[MATERIAL SHOWN — start]

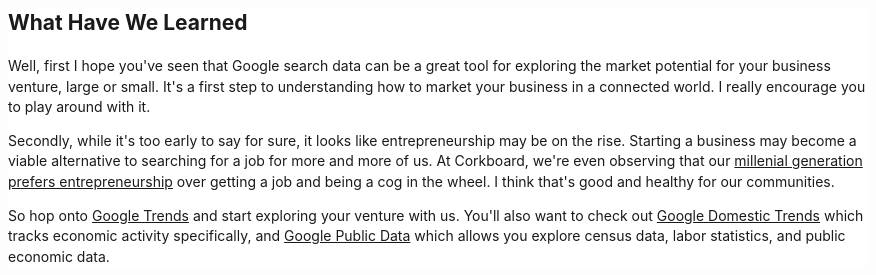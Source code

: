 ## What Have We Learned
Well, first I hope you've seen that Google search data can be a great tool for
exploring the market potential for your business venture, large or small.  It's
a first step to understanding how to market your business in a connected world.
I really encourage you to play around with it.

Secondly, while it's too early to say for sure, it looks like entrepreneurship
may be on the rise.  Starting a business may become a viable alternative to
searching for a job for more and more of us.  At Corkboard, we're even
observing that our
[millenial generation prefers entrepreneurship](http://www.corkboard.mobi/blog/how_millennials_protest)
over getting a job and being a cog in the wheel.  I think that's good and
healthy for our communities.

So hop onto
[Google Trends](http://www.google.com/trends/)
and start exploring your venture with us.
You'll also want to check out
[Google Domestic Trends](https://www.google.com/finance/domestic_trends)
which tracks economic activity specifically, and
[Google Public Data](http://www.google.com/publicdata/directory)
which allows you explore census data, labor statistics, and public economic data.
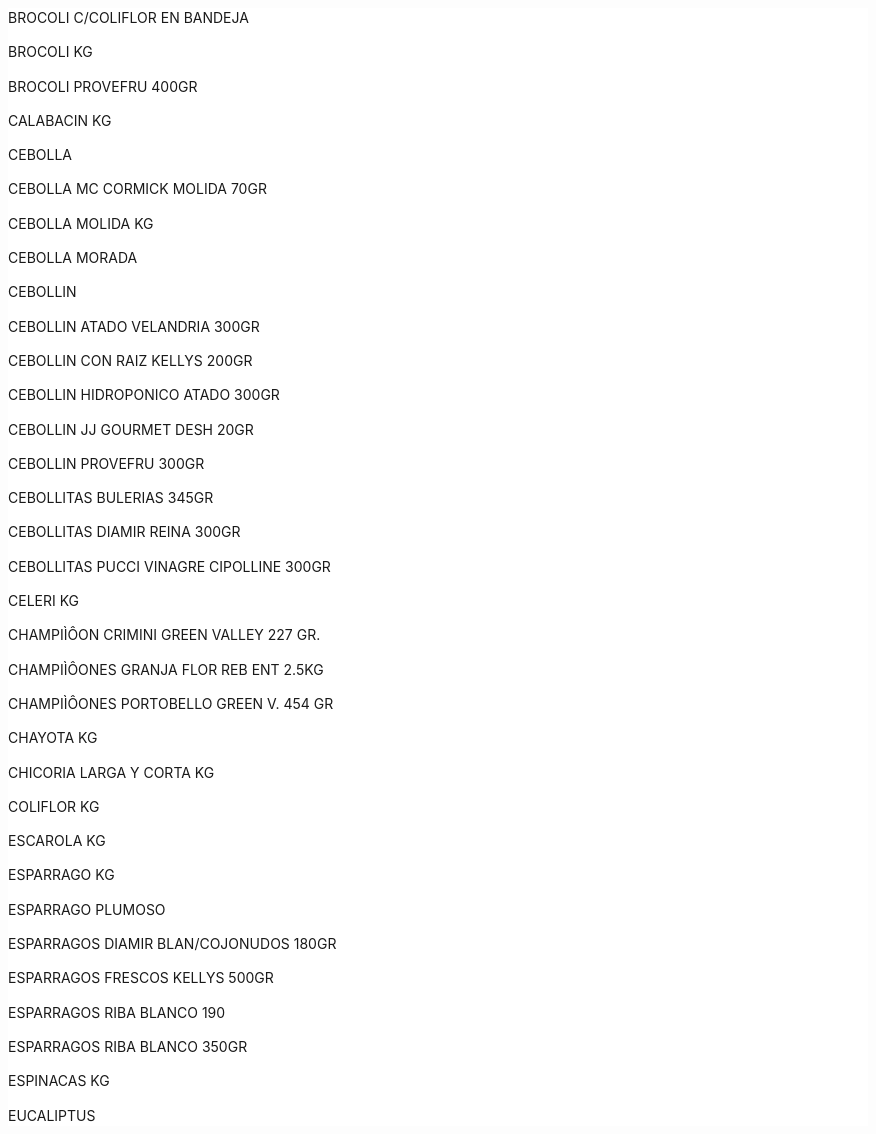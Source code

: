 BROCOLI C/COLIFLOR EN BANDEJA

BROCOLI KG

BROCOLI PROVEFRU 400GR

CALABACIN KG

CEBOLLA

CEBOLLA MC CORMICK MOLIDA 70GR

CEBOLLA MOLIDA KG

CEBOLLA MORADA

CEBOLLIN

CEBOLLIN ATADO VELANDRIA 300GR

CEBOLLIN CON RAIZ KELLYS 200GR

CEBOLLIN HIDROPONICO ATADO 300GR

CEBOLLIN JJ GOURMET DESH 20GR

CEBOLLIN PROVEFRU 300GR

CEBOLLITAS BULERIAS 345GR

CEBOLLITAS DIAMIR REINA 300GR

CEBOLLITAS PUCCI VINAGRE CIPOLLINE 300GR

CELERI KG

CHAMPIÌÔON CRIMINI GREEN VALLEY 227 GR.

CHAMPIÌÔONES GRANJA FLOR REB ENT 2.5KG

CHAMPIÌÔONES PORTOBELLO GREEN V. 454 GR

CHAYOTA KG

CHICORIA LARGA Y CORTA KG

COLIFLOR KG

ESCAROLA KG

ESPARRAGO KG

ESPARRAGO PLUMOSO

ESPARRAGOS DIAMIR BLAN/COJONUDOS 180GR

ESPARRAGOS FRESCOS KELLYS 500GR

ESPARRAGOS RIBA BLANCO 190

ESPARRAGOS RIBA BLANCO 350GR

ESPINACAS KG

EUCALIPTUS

[MATERIAL SHOWN — finish]

Return the records above exactly, without the pictures.

Source code

: ## What Have We Learned
Well, first I hope you've seen that Google search data can be a great tool for
exploring the market potential for your business venture, large or small.  It's
a first step to understanding how to market your business in a connected world.
I really encourage you to play around with it.

Secondly, while it's too early to say for sure, it looks like entrepreneurship
may be on the rise.  Starting a business may become a viable alternative to
searching for a job for more and more of us.  At Corkboard, we're even
observing that our
[millenial generation prefers entrepreneurship](http://www.corkboard.mobi/blog/how_millennials_protest)
over getting a job and being a cog in the wheel.  I think that's good and
healthy for our communities.

So hop onto
[Google Trends](http://www.google.com/trends/)
and start exploring your venture with us.
You'll also want to check out
[Google Domestic Trends](https://www.google.com/finance/domestic_trends)
which tracks economic activity specifically, and
[Google Public Data](http://www.google.com/publicdata/directory)
which allows you explore census data, labor statistics, and public economic data.
Source code

: BROCOLI C/COLIFLOR EN BANDEJA

BROCOLI KG

BROCOLI PROVEFRU 400GR

CALABACIN KG

CEBOLLA

CEBOLLA MC CORMICK MOLIDA 70GR

CEBOLLA MOLIDA KG

CEBOLLA MORADA

CEBOLLIN

CEBOLLIN ATADO VELANDRIA 300GR

CEBOLLIN CON RAIZ KELLYS 200GR

CEBOLLIN HIDROPONICO ATADO 300GR

CEBOLLIN JJ GOURMET DESH 20GR

CEBOLLIN PROVEFRU 300GR

CEBOLLITAS BULERIAS 345GR

CEBOLLITAS DIAMIR REINA 300GR

CEBOLLITAS PUCCI VINAGRE CIPOLLINE 300GR

CELERI KG

CHAMPIÌÔON CRIMINI GREEN VALLEY 227 GR.

CHAMPIÌÔONES GRANJA FLOR REB ENT 2.5KG

CHAMPIÌÔONES PORTOBELLO GREEN V. 454 GR

CHAYOTA KG

CHICORIA LARGA Y CORTA KG

COLIFLOR KG

ESCAROLA KG

ESPARRAGO KG

ESPARRAGO PLUMOSO

ESPARRAGOS DIAMIR BLAN/COJONUDOS 180GR

ESPARRAGOS FRESCOS KELLYS 500GR

ESPARRAGOS RIBA BLANCO 190

ESPARRAGOS RIBA BLANCO 350GR

ESPINACAS KG

EUCALIPTUS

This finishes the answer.